> [Records shown]
☆ ☆ ☆ ☆ ☆ ☆ ☆

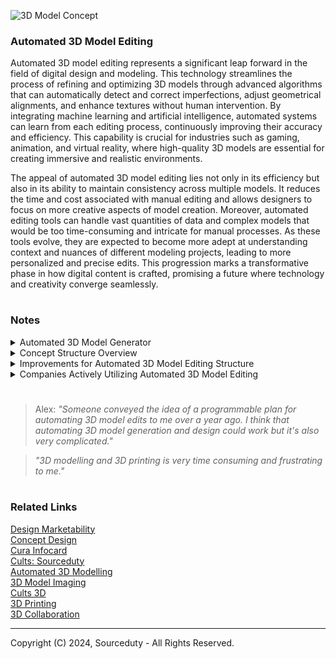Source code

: ![3D Model Concept](https://github.com/sourceduty/Automated_3D_Modelling/assets/123030236/e9a5c56c-ec3d-402a-a7ab-f11070402cf2)

### Automated 3D Model Editing

Automated 3D model editing represents a significant leap forward in the field of digital design and modeling. This technology streamlines the process of refining and optimizing 3D models through advanced algorithms that can automatically detect and correct imperfections, adjust geometrical alignments, and enhance textures without human intervention. By integrating machine learning and artificial intelligence, automated systems can learn from each editing process, continuously improving their accuracy and efficiency. This capability is crucial for industries such as gaming, animation, and virtual reality, where high-quality 3D models are essential for creating immersive and realistic environments.

The appeal of automated 3D model editing lies not only in its efficiency but also in its ability to maintain consistency across multiple models. It reduces the time and cost associated with manual editing and allows designers to focus on more creative aspects of model creation. Moreover, automated editing tools can handle vast quantities of data and complex models that would be too time-consuming and intricate for manual processes. As these tools evolve, they are expected to become more adept at understanding context and nuances of different modeling projects, leading to more personalized and precise edits. This progression marks a transformative phase in how digital content is crafted, promising a future where technology and creativity converge seamlessly.

#
### Notes

<details><summary>Automated 3D Model Generator</summary>
<br>

![Automated 3D Printing](https://github.com/sourceduty/Automated_3D_Modelling/assets/123030236/4b11682c-be40-474e-ba36-6162456a4d0e)

An automated 3D model generator is a sophisticated tool designed to create three-dimensional digital models with minimal human oversight. These models find utility across several sectors including video games, virtual reality, industrial design, and 3D printing. Users specify key attributes such as size, texture, and color, which the system uses to automatically generate the model using algorithms. Advanced versions employ artificial intelligence and machine learning to enhance model quality and automate complex design choices, learning from existing designs to innovate new ones.

This technology greatly benefits areas like gaming, where it can automate the creation of intricate 3D environments and characters, and healthcare, where it is used for designing anatomical models and custom prosthetics. In architecture and engineering, it facilitates rapid prototyping, and in fashion, it assists in designing virtual try-ons. The main advantages of automated 3D model generators include increased efficiency, scalability, and making 3D modeling accessible to non-experts.

However, the technology does face challenges, including quality control, as automated models often require significant refinement, and the inability to fully capture detailed or organic forms without human input. Moreover, ethical and intellectual property concerns arise as AI systems may generate new designs by deriving from existing works. Despite these challenges, the future of automated 3D model generators looks promising with potential improvements in AI capabilities and computational power, possibly allowing these systems to take on tasks currently deemed too complex for automation.

<br>
</details>

<details><summary>Concept Structure Overview</summary>
<br>

##### 1. Insert and Automatically Edit Any 3D Model

   1.A. Compare Any Unedited 3D Model to Standard Edit
   
   - This step involves comparing a newly inserted, unedited 3D model against a predefined "standard edit" template. 
     The goal is to identify deviations between the raw model and a baseline edit level, which could highlight immediate 
     areas for basic improvements or adjustments.

   1.B. Compare Any Edited 3D Model to Standard Edit
   
   - After initial edits have been applied, this step re-evaluates the 3D model by comparing it against the same standard 
     edit template. This comparison aims to ensure that the initial edits have brought the model closer to the desired 
     baseline, assessing the effectiveness of the first round of edits.

   1.C. Compare Any Edited 3D Model to Another Edited Object
   
   - This provides a peer-to-peer comparison, allowing for a detailed analysis of how different editing approaches or 
     techniques might affect similar models. Such comparisons can help in refining editing techniques and understanding 
     variant impacts on similar types of models.

   1.D. Adjust the Standard Edit for Each Edited 3D Model That's Output
   
   - Based on the outcomes from previous comparisons, this step allows for the dynamic adjustment of the standard edit 
     template. This ensures that the standard continually evolves and adapts, improving the editing process for future 
     models based on learned insights.

##### 2. Automatically Generate 3D Model Edits

   2.A. Prepare and Advance Autogenerated 3D Model Edits
   
   - This phase involves the preparation and enhancement of automatic editing algorithms. It includes refining AI models 
     or editing scripts to better handle the intricacies of 3D model editing, potentially incorporating machine learning 
     techniques for continuous improvement.

   2.B. Calculate the Total Possible Edits per 3D Model
   
   - By calculating the range of possible edits for each model, this step aims to map out the editing landscape, 
     establishing a clear picture of what modifications are feasible. This can help in prioritizing edits based on their 
     potential impact and feasibility.

   2.C. Edit All 3D Models That Have Enough Possible Edits
   
   - Finally, applying the edits calculated in the previous step to all suitable 3D models ensures that each model is 
     optimized to its fullest potential. This step filters and selects models based on their capacity for meaningful 
     modifications.

#
### Evaluation of the System's Feasibility

- Complexity in Implementation: The system requires advanced algorithms capable of understanding and processing 3D models 
  in a context-aware manner. This involves significant complexity, particularly in developing and maintaining accurate 
  comparison metrics and edit standards.

- Resource Intensity: The processes involved, especially in model comparison and continuous adjustment of standards, are 
  likely to be computationally intensive, requiring robust hardware and potentially leading to high operational costs.

- Adaptability and Learning: The idea of continuously adapting editing standards based on previous outputs is innovative 
  but challenging. It requires an effective feedback loop and sophisticated machine learning capabilities to be practical.

- Scalability Concerns: While the system aims to handle multiple models through automated processes, scaling this to handle 
  a vast number of diverse models could introduce challenges, particularly in maintaining consistency and quality of edits.

### Standard Edit Template

The predefined "standard edit" template stands as the cornerstone of efficient 3D model editing processes. Serving as a reference point imbued with industry best practices and aesthetic ideals, this template offers a consistent baseline against which both unedited and edited models are meticulously compared. In the initial stages, unedited models are scrutinized against this template to pinpoint areas of improvement, guiding the subsequent editing process. This systematic approach ensures that even the most rudimentary models undergo a thorough evaluation, setting the stage for enhancements that align with established standards of quality and precision.

Moreover, the iterative nature of the "standard edit" template facilitates continuous refinement and evolution. Through ongoing assessments and comparisons, the template adapts dynamically to the evolving landscape of 3D modeling, incorporating insights gleaned from previous editing endeavors. This adaptive quality ensures that the template remains relevant and responsive, capable of accommodating emerging trends and innovative techniques. Ultimately, the "standard edit" template not only streamlines the editing workflow but also fosters a culture of excellence, driving the pursuit of mastery and perfection in the realm of 3D modeling.

<br>
</details>

<details><summary>Improvements for Automated 3D Model Editing Structure</summary>
<br>

1. Integration of Feedback Loops:
   
   - Include feedback mechanisms after each major editing step to provide continuous learning opportunities and refine algorithms based on effectiveness of previous edits.

3. Enhanced Granularity in Comparisons:
   
   - Break down the comparison steps into more detailed sub-steps focusing on specific attributes like texture, shape, and structural integrity to achieve more precise editing and improve model quality.

5. Parallel Processing Capabilities:
   
   - Design the system to leverage parallel processing to enhance speed and efficiency, particularly beneficial for processing multiple comparisons and edits across numerous models.

7. User Interface for Manual Overrides:
   
   - Implement an intuitive user interface that allows for manual interventions or overrides where automated edits do not meet specific creative or technical requirements.

9. Scalability and Modular Design:
    
   - Adopt a modular design where different system components like comparison engines, edit generators, and feedback loops can be independently upgraded or scaled to enhance adaptability and maintenance ease.

11. Incorporation of Advanced Machine Learning Techniques:
    
   - Utilize cutting-edge machine learning models, such as generative adversarial networks (GANs) or reinforcement learning, to enhance capabilities for automatically generating and refining edits based on real-time data and past outcomes.

These improvements aim to enhance the system's efficiency, adaptability, and effectiveness, ensuring it remains a powerful and user-friendly tool in the evolving field of 3D model editing.

<br>
</details>

<details><summary>Companies Actively Utilizing Automated 3D Model Editing</summary>
<br>

1. Autodesk: Autodesk, a leader in 3D design, engineering, and entertainment software, offers various products with automated 3D model editing capabilities. For instance, Autodesk Fusion 360 provides tools for generative design, topology optimization, and simulation-driven design.

2. Adobe: Adobe's Substance suite of tools includes Substance Designer, which utilizes procedural generation techniques for creating textures and materials automatically, streamlining the process of texture mapping and material creation.

3. Unity Technologies: Unity Technologies, known for its game development platform Unity, offers tools and services that incorporate automated 3D model editing features. For example, Unity's ProBuilder allows for rapid prototyping and level design directly within the Unity Editor.

4. Siemens PLM Software: Siemens PLM Software provides solutions like NX for product design and manufacturing, which include advanced capabilities for automated 3D modeling, simulation, and optimization, helping companies in industries such as automotive, aerospace, and manufacturing.

5. Dassault Systèmes: Dassault Systèmes offers solutions like CATIA and SOLIDWORKS that include automated 3D modeling features for design, simulation, and manufacturing. These tools enable companies to optimize product development processes and enhance collaboration among teams.

6. Pixologic: Pixologic's ZBrush is widely used in the entertainment industry for digital sculpting and 3D modeling. While ZBrush is known for its artist-friendly interface, it also incorporates automated features like DynaMesh and ZRemesher for mesh generation and optimization.

7. Foundry: Foundry develops software like Modo and Mari, which are used in industries such as film, television, and gaming for 3D modeling, texturing, and rendering. These tools include automated features for tasks like UV unwrapping and texture painting.

8. Materialise: Materialise offers software solutions for 3D printing, medical imaging, and additive manufacturing. Their software includes automated tools for tasks such as mesh repair, support generation, and build optimization, ensuring successful 3D printing outcomes.

<br>
</details>

#
> Alex: *"Someone conveyed the idea of a programmable plan for automating 3D model edits to me over a year ago. I think that automating 3D model generation and design could work but it's also very complicated."*

> *"3D modelling and 3D printing is very time consuming and frustrating to me."*
#

### Related Links

[Design Marketability](https://chat.openai.com/g/g-CBEjzqq1V-design-marketability)
<br>
[Concept Design](https://github.com/sourceduty/Concept_Design)
<br>
[Cura Infocard](https://github.com/sourceduty/Cura_Infocard)
<br>
[Cults: Sourceduty](https://cults3d.com/en/users/sourceduty)
<br>
[Automated 3D Modelling](https://github.com/sourceduty/Automated_3D_Modelling)
<br>
[3D Model Imaging](https://github.com/sourceduty/3D_Model_Imaging)
<br>
[Cults 3D](https://github.com/sourceduty/Cults_3D)
<br>
[3D Printing](https://github.com/sourceduty/3D_Printing)
<br>
[3D Collaboration](https://github.com/sourceduty/3D_Collaboration)

***
Copyright (C) 2024, Sourceduty - All Rights Reserved.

☆ ☆ ☆ ☆ ☆ ☆ ☆

> [What to produce]
All lines in the listing above from the line containing "modifications." to the line containing "### Standard Edit Template", inclusive, should be retyped exactly; no other lines should appear.

> [Your response]
     modifications.

#
### Evaluation of the System's Feasibility

- Complexity in Implementation: The system requires advanced algorithms capable of understanding and processing 3D models 
  in a context-aware manner. This involves significant complexity, particularly in developing and maintaining accurate 
  comparison metrics and edit standards.

- Resource Intensity: The processes involved, especially in model comparison and continuous adjustment of standards, are 
  likely to be computationally intensive, requiring robust hardware and potentially leading to high operational costs.

- Adaptability and Learning: The idea of continuously adapting editing standards based on previous outputs is innovative 
  but challenging. It requires an effective feedback loop and sophisticated machine learning capabilities to be practical.

- Scalability Concerns: While the system aims to handle multiple models through automated processes, scaling this to handle 
  a vast number of diverse models could introduce challenges, particularly in maintaining consistency and quality of edits.

### Standard Edit Template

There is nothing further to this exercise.